Sunday, October 02, 2005

McDrunk, McDangerous and McProud of It

Recently the big news here was that a United Nations report named Scotland the most violent country in the developed world, with England and Wales ranking in second place for their high number of assaults per capita. (Curiously, Ireland didn't fall anywhere of note in the study.) The extreme rise in the number of attacks, which have apparently doubled over the past 20 years, is unsurprisingly attributed to England's heavy-drinking culture, picturesquely christened by one newspaper as its "booze and blades" mentality.

A high-ranking commander with the Metropolitan police said "drunkenness is all we are ever dealing with", and he wasn't exaggerating just to get a bigger budget, as anyone who has ever spent any amount of time living here can attest. There's even a documentary-style TV show airing nightly called "Booze Britain", which follows around barely vertical, slurring revelers as they hit the pubs and clubs for a night of hard drinking. Invariably, booze-fuelled anti-social behaviour results and we see the travails of the security staff, police squads, paramedics and hospital staff who are left picking up the pieces.

Now admittedly, the gritty and illiterate American underbelly portrayed on shows like "COPS" and "Jerry Springer" doesn't exactly put our best foot forward either, as the British (who bizarrely adore these American imports) love to point out, but at least they reflect only a marginal subset of our society, unlike "Booze Britain", which captures everyone from sports stars to seemingly sophisticated Sex and the City-types getting falling down drunk as though it were a glamorous national pasttime.

Case in point was England's recent victory in their annual, highly contentious cricket match against Australia, the "Ashes" tournament. Not only did the Evening Standard offer readers a free pint of beer to celebrate this rarest of victories, but they had a huge two page spread exclusively dedicated to proudly documenting--moment by moment and drink by drink--the 17-hour alcohol binge of cricket star Freddie Flintoff during what they termed his "heroic all-night session". I don't know about you, but I think it says a lot about a country when heroism is defined by drinking copious amounts of alcohol and remaining upright.

The article went on to effusively gush: "During the marathon session, Freddie drank the rest of his teammates under the table. He started his celebrations with champagne, moved on to beer and knocked back both drinks for much of the night before switching to gin and tonic, then vodka and cranberry at 7am.
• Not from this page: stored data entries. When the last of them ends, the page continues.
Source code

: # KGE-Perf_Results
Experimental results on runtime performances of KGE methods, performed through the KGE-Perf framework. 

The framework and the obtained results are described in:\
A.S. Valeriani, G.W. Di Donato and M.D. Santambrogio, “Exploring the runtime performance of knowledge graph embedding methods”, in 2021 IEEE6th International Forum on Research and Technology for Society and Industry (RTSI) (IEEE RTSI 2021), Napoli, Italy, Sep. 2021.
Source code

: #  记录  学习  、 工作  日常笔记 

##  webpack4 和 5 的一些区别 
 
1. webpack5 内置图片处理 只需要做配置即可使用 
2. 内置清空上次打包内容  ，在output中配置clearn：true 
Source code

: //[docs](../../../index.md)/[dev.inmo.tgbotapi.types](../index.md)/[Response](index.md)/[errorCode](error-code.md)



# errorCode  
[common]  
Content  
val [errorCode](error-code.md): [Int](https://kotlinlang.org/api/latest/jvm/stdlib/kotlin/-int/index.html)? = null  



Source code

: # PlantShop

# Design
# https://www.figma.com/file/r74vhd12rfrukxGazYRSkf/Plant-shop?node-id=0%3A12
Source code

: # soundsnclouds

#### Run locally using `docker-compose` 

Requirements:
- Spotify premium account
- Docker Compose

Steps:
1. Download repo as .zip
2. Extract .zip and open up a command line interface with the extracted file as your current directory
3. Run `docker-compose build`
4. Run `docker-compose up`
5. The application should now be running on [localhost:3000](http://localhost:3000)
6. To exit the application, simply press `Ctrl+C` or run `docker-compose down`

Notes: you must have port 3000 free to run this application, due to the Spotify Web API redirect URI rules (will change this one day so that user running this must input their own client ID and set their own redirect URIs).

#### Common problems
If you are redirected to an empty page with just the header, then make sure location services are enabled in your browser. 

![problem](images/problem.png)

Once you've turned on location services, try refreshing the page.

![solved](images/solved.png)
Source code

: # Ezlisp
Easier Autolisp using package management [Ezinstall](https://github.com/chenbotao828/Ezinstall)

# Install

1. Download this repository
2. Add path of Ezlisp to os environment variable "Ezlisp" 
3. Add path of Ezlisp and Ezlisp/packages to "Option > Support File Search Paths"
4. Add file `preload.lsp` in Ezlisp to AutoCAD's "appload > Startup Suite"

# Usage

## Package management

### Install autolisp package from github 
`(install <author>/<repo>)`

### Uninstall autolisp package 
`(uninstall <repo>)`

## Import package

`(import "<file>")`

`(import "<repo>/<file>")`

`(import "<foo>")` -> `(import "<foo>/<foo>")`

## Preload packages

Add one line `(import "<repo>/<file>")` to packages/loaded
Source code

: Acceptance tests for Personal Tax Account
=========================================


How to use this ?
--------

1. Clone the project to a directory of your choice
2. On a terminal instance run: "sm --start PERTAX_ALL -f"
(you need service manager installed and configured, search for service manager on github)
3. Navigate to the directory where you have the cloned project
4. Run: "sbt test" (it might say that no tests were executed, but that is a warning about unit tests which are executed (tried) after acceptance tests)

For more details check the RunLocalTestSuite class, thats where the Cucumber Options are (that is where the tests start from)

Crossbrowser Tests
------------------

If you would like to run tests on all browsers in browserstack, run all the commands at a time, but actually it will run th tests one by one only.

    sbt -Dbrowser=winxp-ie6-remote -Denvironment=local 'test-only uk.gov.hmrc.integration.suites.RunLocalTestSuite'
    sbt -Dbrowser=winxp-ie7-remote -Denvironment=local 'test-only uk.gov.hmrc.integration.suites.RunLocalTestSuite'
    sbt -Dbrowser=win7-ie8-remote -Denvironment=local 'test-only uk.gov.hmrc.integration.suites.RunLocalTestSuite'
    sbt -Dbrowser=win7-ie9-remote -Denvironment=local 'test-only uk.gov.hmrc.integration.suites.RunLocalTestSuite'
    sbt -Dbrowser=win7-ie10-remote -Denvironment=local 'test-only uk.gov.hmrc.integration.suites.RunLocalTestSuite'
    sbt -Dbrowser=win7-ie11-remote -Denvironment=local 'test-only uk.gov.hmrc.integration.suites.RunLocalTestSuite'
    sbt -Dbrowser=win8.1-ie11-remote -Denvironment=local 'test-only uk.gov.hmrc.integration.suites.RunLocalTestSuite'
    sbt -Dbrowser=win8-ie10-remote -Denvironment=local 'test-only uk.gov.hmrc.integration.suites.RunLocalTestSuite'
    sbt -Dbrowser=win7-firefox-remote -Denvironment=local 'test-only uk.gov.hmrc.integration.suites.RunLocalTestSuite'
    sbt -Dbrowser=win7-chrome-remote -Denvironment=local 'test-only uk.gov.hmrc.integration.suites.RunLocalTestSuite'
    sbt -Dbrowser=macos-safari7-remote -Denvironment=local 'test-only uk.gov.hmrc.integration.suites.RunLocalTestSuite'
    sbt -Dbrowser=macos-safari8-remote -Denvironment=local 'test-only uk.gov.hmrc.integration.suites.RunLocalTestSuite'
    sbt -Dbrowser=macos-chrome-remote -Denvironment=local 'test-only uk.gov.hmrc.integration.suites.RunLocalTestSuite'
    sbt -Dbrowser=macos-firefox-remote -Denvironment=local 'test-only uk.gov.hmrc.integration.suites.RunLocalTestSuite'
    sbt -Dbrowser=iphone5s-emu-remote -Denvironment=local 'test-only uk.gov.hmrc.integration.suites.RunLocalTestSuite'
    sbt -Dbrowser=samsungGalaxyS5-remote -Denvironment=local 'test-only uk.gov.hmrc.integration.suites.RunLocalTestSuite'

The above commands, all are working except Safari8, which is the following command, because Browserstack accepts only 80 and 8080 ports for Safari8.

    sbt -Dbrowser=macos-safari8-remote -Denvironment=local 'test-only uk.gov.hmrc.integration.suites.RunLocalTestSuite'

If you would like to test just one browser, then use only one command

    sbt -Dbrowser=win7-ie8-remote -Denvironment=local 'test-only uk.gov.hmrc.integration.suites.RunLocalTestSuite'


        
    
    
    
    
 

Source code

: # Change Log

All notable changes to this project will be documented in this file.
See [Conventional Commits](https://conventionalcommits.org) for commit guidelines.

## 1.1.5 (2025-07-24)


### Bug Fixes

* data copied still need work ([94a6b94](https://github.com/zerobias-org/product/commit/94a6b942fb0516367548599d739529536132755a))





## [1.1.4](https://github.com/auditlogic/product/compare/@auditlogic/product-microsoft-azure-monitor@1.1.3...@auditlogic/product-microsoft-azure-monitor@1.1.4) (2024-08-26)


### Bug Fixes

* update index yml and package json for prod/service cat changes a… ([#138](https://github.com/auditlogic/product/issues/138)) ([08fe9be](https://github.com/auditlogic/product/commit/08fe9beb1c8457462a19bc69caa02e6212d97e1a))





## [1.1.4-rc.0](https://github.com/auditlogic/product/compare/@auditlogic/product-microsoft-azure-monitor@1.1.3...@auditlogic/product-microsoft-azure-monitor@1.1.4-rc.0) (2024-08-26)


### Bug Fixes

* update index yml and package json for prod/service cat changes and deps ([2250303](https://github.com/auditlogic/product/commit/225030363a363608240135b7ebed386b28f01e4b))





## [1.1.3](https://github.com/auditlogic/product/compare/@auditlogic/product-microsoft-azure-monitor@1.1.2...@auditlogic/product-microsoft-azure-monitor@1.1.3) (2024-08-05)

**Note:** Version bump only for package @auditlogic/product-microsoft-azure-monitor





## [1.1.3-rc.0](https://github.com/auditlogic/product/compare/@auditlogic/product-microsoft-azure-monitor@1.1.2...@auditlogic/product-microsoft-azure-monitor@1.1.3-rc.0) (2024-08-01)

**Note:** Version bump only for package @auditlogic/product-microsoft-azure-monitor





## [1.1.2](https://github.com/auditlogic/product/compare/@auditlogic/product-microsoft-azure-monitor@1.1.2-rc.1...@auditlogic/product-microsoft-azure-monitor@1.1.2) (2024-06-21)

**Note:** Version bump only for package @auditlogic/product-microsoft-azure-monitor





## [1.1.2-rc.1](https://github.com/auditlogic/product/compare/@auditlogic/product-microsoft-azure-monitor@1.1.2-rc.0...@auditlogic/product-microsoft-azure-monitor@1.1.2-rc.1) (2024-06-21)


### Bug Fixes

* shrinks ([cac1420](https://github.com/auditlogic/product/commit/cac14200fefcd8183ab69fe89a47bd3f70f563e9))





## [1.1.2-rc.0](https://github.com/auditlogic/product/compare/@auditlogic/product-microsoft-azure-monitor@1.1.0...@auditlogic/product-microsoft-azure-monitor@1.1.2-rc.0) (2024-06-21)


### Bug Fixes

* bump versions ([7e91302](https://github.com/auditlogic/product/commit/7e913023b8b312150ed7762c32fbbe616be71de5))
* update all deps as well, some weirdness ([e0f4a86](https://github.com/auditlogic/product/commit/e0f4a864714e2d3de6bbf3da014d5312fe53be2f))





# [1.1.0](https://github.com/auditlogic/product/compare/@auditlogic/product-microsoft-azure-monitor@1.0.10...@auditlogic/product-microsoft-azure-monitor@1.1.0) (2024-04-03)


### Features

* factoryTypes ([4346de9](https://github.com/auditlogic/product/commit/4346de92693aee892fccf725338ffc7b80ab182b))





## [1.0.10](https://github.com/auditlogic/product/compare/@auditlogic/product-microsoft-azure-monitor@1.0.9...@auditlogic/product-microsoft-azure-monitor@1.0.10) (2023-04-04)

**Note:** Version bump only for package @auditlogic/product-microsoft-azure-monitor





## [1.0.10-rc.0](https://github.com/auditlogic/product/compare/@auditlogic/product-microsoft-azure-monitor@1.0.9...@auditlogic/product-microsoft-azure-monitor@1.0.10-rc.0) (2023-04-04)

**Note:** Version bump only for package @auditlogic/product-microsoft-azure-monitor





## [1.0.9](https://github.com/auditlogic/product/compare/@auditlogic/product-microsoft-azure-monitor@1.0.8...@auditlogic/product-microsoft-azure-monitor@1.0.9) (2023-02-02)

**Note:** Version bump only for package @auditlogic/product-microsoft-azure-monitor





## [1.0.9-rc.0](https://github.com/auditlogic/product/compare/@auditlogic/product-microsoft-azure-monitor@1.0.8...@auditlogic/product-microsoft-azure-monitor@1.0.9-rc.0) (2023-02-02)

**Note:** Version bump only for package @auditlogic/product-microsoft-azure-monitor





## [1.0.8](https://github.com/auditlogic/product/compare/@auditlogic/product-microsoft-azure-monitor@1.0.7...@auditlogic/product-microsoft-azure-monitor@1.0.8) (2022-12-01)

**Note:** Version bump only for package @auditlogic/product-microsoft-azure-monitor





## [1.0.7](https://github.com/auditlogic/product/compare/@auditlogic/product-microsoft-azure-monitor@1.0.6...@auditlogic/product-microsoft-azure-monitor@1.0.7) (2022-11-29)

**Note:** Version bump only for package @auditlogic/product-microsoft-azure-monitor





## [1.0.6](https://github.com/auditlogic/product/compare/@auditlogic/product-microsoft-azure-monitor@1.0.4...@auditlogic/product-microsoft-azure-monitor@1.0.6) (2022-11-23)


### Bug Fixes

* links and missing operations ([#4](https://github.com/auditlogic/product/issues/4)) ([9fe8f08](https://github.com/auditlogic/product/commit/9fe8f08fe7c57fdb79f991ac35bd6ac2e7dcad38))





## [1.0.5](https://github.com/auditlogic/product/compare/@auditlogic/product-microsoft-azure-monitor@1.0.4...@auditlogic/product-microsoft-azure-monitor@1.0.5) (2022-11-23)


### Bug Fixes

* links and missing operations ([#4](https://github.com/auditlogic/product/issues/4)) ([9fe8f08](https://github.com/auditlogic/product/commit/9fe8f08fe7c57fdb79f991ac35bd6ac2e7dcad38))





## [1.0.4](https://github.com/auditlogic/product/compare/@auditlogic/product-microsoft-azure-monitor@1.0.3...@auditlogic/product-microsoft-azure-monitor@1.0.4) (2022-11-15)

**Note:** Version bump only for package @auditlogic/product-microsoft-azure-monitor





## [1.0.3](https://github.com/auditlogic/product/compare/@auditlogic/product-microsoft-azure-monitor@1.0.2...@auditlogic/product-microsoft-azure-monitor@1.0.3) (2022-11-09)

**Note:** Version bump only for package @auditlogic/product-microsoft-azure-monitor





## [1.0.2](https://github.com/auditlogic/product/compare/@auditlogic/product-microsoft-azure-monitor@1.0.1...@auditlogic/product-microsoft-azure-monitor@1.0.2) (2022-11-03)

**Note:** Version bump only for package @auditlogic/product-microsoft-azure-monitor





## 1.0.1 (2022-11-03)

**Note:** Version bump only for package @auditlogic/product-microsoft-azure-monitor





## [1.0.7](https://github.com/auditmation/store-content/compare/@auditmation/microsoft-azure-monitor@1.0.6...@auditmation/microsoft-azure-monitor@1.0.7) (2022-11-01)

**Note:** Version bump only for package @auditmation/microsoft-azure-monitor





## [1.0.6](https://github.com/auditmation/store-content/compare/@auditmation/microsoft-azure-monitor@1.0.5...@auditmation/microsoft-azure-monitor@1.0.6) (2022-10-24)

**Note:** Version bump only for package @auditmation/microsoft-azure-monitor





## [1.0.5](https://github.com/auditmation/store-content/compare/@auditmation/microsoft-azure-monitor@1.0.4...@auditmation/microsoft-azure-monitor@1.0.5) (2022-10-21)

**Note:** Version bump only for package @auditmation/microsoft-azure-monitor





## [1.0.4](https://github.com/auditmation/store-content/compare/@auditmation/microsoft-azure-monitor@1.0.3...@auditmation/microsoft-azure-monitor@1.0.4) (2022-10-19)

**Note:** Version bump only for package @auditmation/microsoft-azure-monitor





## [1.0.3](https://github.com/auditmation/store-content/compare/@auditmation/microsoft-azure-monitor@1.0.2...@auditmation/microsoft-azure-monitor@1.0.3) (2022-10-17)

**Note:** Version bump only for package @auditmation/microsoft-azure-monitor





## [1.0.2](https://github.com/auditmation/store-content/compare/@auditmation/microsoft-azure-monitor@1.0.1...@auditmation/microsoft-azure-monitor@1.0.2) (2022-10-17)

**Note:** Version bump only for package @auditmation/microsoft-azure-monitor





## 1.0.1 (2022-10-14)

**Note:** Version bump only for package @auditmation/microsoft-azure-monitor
With his teammeates sleeping off the night's excesses, the all-rounder continued to line up the drinks to celebrate Englands' stunning victory." With role models like this, what parent needs to worry about bad influences?

From a personal standpoint, not a week goes by that my gag reflex doesn't kick into high gear when I have to give wide berth to someone getting sick from drink on the subway or a street corner. Full-scale anxiety sets in whenever I have to be on public transport or go beyond a three-block radius of our house past 10:00PM, in anticipatory fear of the moment when I'll witness my next stomach-churning enounter. Like harbingers of doom, beer cans litter the subway cars and streets because it's perfectly natural to have a beer in hand, even when travelling solo, whenever you're in between ports of call. I mean, why wait twenty minutes to get to the next pub when you can keep alcohol coursing through your veins without needless interruption?

Besides having to be on permanent puke-patrol, the unfortunate byproduct of this alcohol-saturated culture and legalized drinking in all manner of public places is the frequent and frightening eruptions of violence over the most innocuous of incidents. For instance last month, a man was stabbed to death on a London bus for having the gall to ask someone to stop throwing french fries at his girlfriend. It turns out that only in England can stoicism actually save lives.